- _EXERCISE GOAL_: The entries must be repeated verbatim, and their images left out.

Records drawn from a dataset

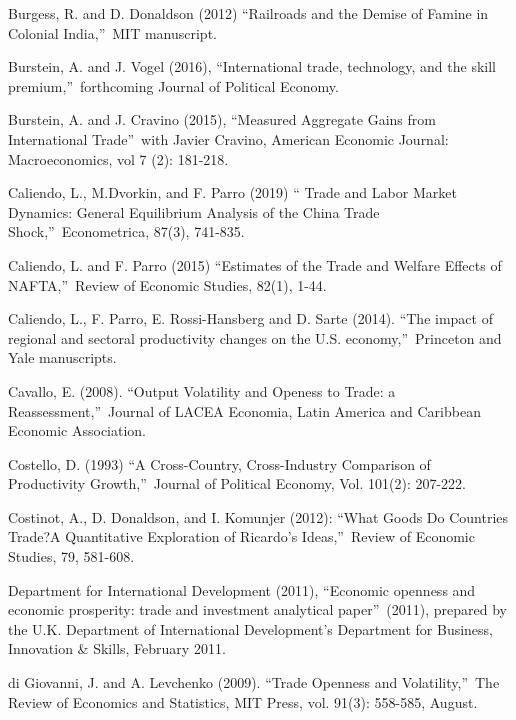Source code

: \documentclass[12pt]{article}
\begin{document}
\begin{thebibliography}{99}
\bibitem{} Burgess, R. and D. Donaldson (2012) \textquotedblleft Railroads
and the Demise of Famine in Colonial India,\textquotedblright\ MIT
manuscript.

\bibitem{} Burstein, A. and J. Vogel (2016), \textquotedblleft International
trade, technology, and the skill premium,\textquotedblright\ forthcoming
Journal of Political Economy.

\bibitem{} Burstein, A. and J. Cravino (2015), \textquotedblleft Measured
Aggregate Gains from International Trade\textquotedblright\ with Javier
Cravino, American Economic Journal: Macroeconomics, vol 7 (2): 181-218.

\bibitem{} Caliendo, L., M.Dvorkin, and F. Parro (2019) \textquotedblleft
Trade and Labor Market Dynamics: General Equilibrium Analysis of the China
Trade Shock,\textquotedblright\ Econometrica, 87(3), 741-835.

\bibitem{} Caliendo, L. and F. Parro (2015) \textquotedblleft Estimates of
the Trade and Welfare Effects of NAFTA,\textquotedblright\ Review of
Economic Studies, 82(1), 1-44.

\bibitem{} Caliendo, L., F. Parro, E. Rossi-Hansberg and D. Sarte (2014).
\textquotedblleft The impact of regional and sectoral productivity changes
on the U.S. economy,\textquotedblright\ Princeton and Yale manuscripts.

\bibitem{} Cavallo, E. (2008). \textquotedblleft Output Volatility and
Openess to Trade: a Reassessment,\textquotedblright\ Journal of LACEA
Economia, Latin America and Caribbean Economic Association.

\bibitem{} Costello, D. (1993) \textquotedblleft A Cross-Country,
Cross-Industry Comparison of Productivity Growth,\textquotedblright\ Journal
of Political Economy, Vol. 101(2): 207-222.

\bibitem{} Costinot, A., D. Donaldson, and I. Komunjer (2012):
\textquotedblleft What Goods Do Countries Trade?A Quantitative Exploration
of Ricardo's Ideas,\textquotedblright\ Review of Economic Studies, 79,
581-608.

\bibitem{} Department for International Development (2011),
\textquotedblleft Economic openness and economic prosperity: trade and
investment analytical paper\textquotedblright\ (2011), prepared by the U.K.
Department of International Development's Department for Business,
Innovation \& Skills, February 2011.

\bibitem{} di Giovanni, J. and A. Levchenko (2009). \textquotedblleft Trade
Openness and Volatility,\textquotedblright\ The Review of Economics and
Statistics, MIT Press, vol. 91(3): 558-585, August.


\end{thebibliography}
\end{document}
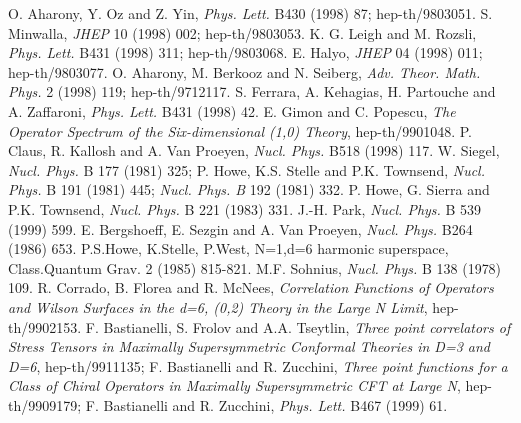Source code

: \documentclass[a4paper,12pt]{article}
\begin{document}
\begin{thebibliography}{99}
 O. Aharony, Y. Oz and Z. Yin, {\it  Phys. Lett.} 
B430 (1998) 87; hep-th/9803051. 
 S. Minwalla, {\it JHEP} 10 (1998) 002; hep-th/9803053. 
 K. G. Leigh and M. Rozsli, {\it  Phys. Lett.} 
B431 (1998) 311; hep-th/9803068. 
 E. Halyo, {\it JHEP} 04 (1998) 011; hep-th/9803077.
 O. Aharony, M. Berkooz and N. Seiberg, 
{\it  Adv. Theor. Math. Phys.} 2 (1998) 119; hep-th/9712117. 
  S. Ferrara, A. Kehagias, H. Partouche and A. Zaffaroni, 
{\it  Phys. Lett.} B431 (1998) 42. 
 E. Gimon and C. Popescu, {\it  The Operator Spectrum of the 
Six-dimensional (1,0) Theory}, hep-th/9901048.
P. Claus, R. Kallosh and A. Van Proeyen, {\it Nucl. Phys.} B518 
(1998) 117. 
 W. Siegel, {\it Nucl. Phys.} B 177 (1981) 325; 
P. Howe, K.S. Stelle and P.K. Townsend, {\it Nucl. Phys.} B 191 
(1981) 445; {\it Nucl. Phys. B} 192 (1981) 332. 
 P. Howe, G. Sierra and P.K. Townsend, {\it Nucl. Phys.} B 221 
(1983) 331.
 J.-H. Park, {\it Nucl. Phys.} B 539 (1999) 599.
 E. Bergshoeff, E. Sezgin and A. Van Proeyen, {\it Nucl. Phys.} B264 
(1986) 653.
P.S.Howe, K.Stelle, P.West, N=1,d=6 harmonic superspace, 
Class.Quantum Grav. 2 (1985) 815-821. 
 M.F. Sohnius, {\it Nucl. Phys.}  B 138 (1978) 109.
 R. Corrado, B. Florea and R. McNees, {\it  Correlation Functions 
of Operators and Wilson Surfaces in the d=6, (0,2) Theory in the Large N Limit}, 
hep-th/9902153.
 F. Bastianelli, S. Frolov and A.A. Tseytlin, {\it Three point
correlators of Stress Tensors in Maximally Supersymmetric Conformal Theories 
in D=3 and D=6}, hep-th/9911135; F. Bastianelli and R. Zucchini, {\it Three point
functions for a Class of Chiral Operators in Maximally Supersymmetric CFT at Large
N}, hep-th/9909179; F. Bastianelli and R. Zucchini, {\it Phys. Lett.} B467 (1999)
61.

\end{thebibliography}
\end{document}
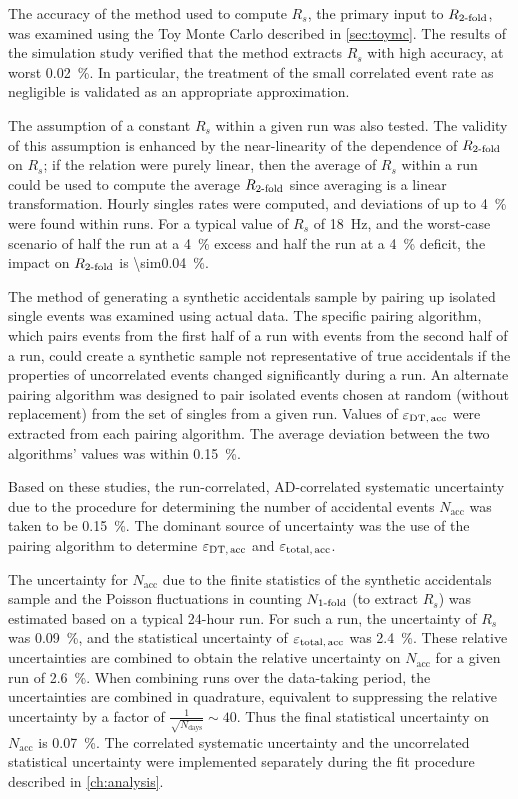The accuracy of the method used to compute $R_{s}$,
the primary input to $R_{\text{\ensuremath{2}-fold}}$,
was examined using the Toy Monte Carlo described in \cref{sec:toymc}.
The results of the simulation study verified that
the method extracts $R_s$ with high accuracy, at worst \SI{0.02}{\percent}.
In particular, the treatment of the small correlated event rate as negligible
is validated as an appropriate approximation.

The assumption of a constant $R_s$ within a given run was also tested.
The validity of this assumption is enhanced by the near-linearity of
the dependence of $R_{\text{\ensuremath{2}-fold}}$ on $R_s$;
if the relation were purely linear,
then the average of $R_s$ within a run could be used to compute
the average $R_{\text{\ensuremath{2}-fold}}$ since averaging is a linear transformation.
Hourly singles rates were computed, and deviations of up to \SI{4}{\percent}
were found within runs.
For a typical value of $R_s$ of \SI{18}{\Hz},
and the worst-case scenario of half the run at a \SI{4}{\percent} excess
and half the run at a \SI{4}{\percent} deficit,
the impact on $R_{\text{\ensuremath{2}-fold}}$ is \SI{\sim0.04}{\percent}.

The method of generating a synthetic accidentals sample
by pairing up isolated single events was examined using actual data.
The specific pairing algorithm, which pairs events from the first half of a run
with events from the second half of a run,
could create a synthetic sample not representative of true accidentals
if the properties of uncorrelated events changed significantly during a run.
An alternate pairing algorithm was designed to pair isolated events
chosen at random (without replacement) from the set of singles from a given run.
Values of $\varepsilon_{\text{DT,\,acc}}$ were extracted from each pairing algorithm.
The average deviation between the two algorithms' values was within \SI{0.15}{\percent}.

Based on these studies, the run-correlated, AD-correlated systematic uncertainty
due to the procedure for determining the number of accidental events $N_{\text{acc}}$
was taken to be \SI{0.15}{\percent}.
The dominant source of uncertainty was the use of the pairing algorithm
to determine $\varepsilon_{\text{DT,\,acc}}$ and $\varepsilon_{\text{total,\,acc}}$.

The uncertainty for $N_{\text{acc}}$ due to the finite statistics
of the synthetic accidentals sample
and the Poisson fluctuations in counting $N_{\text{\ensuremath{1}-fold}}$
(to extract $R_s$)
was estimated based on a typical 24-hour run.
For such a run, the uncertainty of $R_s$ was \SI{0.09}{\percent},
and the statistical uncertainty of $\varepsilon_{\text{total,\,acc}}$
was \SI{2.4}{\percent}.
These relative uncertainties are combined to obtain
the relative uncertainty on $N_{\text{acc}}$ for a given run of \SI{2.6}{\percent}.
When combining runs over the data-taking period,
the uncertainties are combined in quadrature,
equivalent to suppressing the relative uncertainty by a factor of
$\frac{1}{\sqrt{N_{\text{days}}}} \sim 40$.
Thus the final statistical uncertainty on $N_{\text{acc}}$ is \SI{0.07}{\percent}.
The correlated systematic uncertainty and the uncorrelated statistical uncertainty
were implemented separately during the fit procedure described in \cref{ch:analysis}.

- _RESPONSE BELOW_:
Source code

: \documentclass[12pt]{article}
\begin{document}
\begin{thebibliography}{99}
\bibitem{} Burgess, R. and D. Donaldson (2012) \textquotedblleft Railroads
and the Demise of Famine in Colonial India,\textquotedblright\ MIT
manuscript.

\bibitem{} Burstein, A. and J. Vogel (2016), \textquotedblleft International
trade, technology, and the skill premium,\textquotedblright\ forthcoming
Journal of Political Economy.

\bibitem{} Burstein, A. and J. Cravino (2015), \textquotedblleft Measured
Aggregate Gains from International Trade\textquotedblright\ with Javier
Cravino, American Economic Journal: Macroeconomics, vol 7 (2): 181-218.

\bibitem{} Caliendo, L., M.Dvorkin, and F. Parro (2019) \textquotedblleft
Trade and Labor Market Dynamics: General Equilibrium Analysis of the China
Trade Shock,\textquotedblright\ Econometrica, 87(3), 741-835.

\bibitem{} Caliendo, L. and F. Parro (2015) \textquotedblleft Estimates of
the Trade and Welfare Effects of NAFTA,\textquotedblright\ Review of
Economic Studies, 82(1), 1-44.

\bibitem{} Caliendo, L., F. Parro, E. Rossi-Hansberg and D. Sarte (2014).
\textquotedblleft The impact of regional and sectoral productivity changes
on the U.S. economy,\textquotedblright\ Princeton and Yale manuscripts.

\bibitem{} Cavallo, E. (2008). \textquotedblleft Output Volatility and
Openess to Trade: a Reassessment,\textquotedblright\ Journal of LACEA
Economia, Latin America and Caribbean Economic Association.

\bibitem{} Costello, D. (1993) \textquotedblleft A Cross-Country,
Cross-Industry Comparison of Productivity Growth,\textquotedblright\ Journal
of Political Economy, Vol. 101(2): 207-222.

\bibitem{} Costinot, A., D. Donaldson, and I. Komunjer (2012):
\textquotedblleft What Goods Do Countries Trade?A Quantitative Exploration
of Ricardo's Ideas,\textquotedblright\ Review of Economic Studies, 79,
581-608.

\bibitem{} Department for International Development (2011),
\textquotedblleft Economic openness and economic prosperity: trade and
investment analytical paper\textquotedblright\ (2011), prepared by the U.K.
Department of International Development's Department for Business,
Innovation \& Skills, February 2011.

\bibitem{} di Giovanni, J. and A. Levchenko (2009). \textquotedblleft Trade
Openness and Volatility,\textquotedblright\ The Review of Economics and
Statistics, MIT Press, vol. 91(3): 558-585, August.


\end{thebibliography}
\end{document}
Source code

: \documentclass[a4paper,12pt]{article}
\begin{document}
\begin{thebibliography}{99}
 O. Aharony, Y. Oz and Z. Yin, {\it  Phys. Lett.} 
B430 (1998) 87; hep-th/9803051. 
 S. Minwalla, {\it JHEP} 10 (1998) 002; hep-th/9803053. 
 K. G. Leigh and M. Rozsli, {\it  Phys. Lett.} 
B431 (1998) 311; hep-th/9803068. 
 E. Halyo, {\it JHEP} 04 (1998) 011; hep-th/9803077.
 O. Aharony, M. Berkooz and N. Seiberg, 
{\it  Adv. Theor. Math. Phys.} 2 (1998) 119; hep-th/9712117. 
  S. Ferrara, A. Kehagias, H. Partouche and A. Zaffaroni, 
{\it  Phys. Lett.} B431 (1998) 42. 
 E. Gimon and C. Popescu, {\it  The Operator Spectrum of the 
Six-dimensional (1,0) Theory}, hep-th/9901048.
P. Claus, R. Kallosh and A. Van Proeyen, {\it Nucl. Phys.} B518 
(1998) 117. 
 W. Siegel, {\it Nucl. Phys.} B 177 (1981) 325; 
P. Howe, K.S. Stelle and P.K. Townsend, {\it Nucl. Phys.} B 191 
(1981) 445; {\it Nucl. Phys. B} 192 (1981) 332. 
 P. Howe, G. Sierra and P.K. Townsend, {\it Nucl. Phys.} B 221 
(1983) 331.
 J.-H. Park, {\it Nucl. Phys.} B 539 (1999) 599.
 E. Bergshoeff, E. Sezgin and A. Van Proeyen, {\it Nucl. Phys.} B264 
(1986) 653.
P.S.Howe, K.Stelle, P.West, N=1,d=6 harmonic superspace, 
Class.Quantum Grav. 2 (1985) 815-821. 
 M.F. Sohnius, {\it Nucl. Phys.}  B 138 (1978) 109.
 R. Corrado, B. Florea and R. McNees, {\it  Correlation Functions 
of Operators and Wilson Surfaces in the d=6, (0,2) Theory in the Large N Limit}, 
hep-th/9902153.
 F. Bastianelli, S. Frolov and A.A. Tseytlin, {\it Three point
correlators of Stress Tensors in Maximally Supersymmetric Conformal Theories 
in D=3 and D=6}, hep-th/9911135; F. Bastianelli and R. Zucchini, {\it Three point
functions for a Class of Chiral Operators in Maximally Supersymmetric CFT at Large
N}, hep-th/9909179; F. Bastianelli and R. Zucchini, {\it Phys. Lett.} B467 (1999)
61.

\end{thebibliography}
\end{document}
The accuracy of the method used to compute $R_{s}$,
the primary input to $R_{\text{\ensuremath{2}-fold}}$,
was examined using the Toy Monte Carlo described in \cref{sec:toymc}.
The results of the simulation study verified that
the method extracts $R_s$ with high accuracy, at worst \SI{0.02}{\percent}.
In particular, the treatment of the small correlated event rate as negligible
is validated as an appropriate approximation.

The assumption of a constant $R_s$ within a given run was also tested.
The validity of this assumption is enhanced by the near-linearity of
the dependence of $R_{\text{\ensuremath{2}-fold}}$ on $R_s$;
if the relation were purely linear,
then the average of $R_s$ within a run could be used to compute
the average $R_{\text{\ensuremath{2}-fold}}$ since averaging is a linear transformation.
Hourly singles rates were computed, and deviations of up to \SI{4}{\percent}
were found within runs.
For a typical value of $R_s$ of \SI{18}{\Hz},
and the worst-case scenario of half the run at a \SI{4}{\percent} excess
and half the run at a \SI{4}{\percent} deficit,
the impact on $R_{\text{\ensuremath{2}-fold}}$ is \SI{\sim0.04}{\percent}.

The method of generating a synthetic accidentals sample
by pairing up isolated single events was examined using actual data.
The specific pairing algorithm, which pairs events from the first half of a run
with events from the second half of a run,
could create a synthetic sample not representative of true accidentals
if the properties of uncorrelated events changed significantly during a run.
An alternate pairing algorithm was designed to pair isolated events
chosen at random (without replacement) from the set of singles from a given run.
Values of $\varepsilon_{\text{DT,\,acc}}$ were extracted from each pairing algorithm.
The average deviation between the two algorithms' values was within \SI{0.15}{\percent}.

Based on these studies, the run-correlated, AD-correlated systematic uncertainty
due to the procedure for determining the number of accidental events $N_{\text{acc}}$
was taken to be \SI{0.15}{\percent}.
The dominant source of uncertainty was the use of the pairing algorithm
to determine $\varepsilon_{\text{DT,\,acc}}$ and $\varepsilon_{\text{total,\,acc}}$.

The uncertainty for $N_{\text{acc}}$ due to the finite statistics
of the synthetic accidentals sample
and the Poisson fluctuations in counting $N_{\text{\ensuremath{1}-fold}}$
(to extract $R_s$)
was estimated based on a typical 24-hour run.
For such a run, the uncertainty of $R_s$ was \SI{0.09}{\percent},
and the statistical uncertainty of $\varepsilon_{\text{total,\,acc}}$
was \SI{2.4}{\percent}.
These relative uncertainties are combined to obtain
the relative uncertainty on $N_{\text{acc}}$ for a given run of \SI{2.6}{\percent}.
When combining runs over the data-taking period,
the uncertainties are combined in quadrature,
equivalent to suppressing the relative uncertainty by a factor of
$\frac{1}{\sqrt{N_{\text{days}}}} \sim 40$.
Thus the final statistical uncertainty on $N_{\text{acc}}$ is \SI{0.07}{\percent}.
The correlated systematic uncertainty and the uncorrelated statistical uncertainty
were implemented separately during the fit procedure described in \cref{ch:analysis}.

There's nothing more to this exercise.